## [What to do]
For every entry that follows, return an identical copy.

[Records contained in a dataset]
+===+

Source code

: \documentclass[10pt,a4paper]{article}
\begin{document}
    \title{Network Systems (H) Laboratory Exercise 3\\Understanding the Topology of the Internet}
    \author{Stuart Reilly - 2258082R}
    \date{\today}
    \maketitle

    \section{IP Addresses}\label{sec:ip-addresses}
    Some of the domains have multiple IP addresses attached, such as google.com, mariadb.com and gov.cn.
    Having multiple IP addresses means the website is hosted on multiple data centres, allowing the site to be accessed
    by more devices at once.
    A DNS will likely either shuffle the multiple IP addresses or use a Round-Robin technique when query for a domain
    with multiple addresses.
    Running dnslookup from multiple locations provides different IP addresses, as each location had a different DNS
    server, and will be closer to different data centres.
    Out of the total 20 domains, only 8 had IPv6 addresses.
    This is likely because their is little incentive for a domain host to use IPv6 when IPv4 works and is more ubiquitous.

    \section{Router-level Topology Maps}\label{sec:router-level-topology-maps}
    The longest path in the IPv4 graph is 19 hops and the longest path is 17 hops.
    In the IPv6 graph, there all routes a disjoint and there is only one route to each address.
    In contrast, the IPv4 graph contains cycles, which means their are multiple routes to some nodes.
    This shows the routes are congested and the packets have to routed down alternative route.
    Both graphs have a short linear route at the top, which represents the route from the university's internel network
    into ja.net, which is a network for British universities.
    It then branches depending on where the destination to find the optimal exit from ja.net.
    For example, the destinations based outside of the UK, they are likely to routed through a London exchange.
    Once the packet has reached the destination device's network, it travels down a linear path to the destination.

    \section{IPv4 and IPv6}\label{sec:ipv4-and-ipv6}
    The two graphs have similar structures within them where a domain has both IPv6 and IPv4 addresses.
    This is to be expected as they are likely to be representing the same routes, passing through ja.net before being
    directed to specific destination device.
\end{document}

+===+

## [Written reply]
Source code

: \documentclass[10pt,a4paper]{article}
\begin{document}
    \title{Network Systems (H) Laboratory Exercise 3\\Understanding the Topology of the Internet}
    \author{Stuart Reilly - 2258082R}
    \date{\today}
    \maketitle

    \section{IP Addresses}\label{sec:ip-addresses}
    Some of the domains have multiple IP addresses attached, such as google.com, mariadb.com and gov.cn.
    Having multiple IP addresses means the website is hosted on multiple data centres, allowing the site to be accessed
    by more devices at once.
    A DNS will likely either shuffle the multiple IP addresses or use a Round-Robin technique when query for a domain
    with multiple addresses.
    Running dnslookup from multiple locations provides different IP addresses, as each location had a different DNS
    server, and will be closer to different data centres.
    Out of the total 20 domains, only 8 had IPv6 addresses.
    This is likely because their is little incentive for a domain host to use IPv6 when IPv4 works and is more ubiquitous.

    \section{Router-level Topology Maps}\label{sec:router-level-topology-maps}
    The longest path in the IPv4 graph is 19 hops and the longest path is 17 hops.
    In the IPv6 graph, there all routes a disjoint and there is only one route to each address.
    In contrast, the IPv4 graph contains cycles, which means their are multiple routes to some nodes.
    This shows the routes are congested and the packets have to routed down alternative route.
    Both graphs have a short linear route at the top, which represents the route from the university's internel network
    into ja.net, which is a network for British universities.
    It then branches depending on where the destination to find the optimal exit from ja.net.
    For example, the destinations based outside of the UK, they are likely to routed through a London exchange.
    Once the packet has reached the destination device's network, it travels down a linear path to the destination.

    \section{IPv4 and IPv6}\label{sec:ipv4-and-ipv6}
    The two graphs have similar structures within them where a domain has both IPv6 and IPv4 addresses.
    This is to be expected as they are likely to be representing the same routes, passing through ja.net before being
    directed to specific destination device.
\end{document}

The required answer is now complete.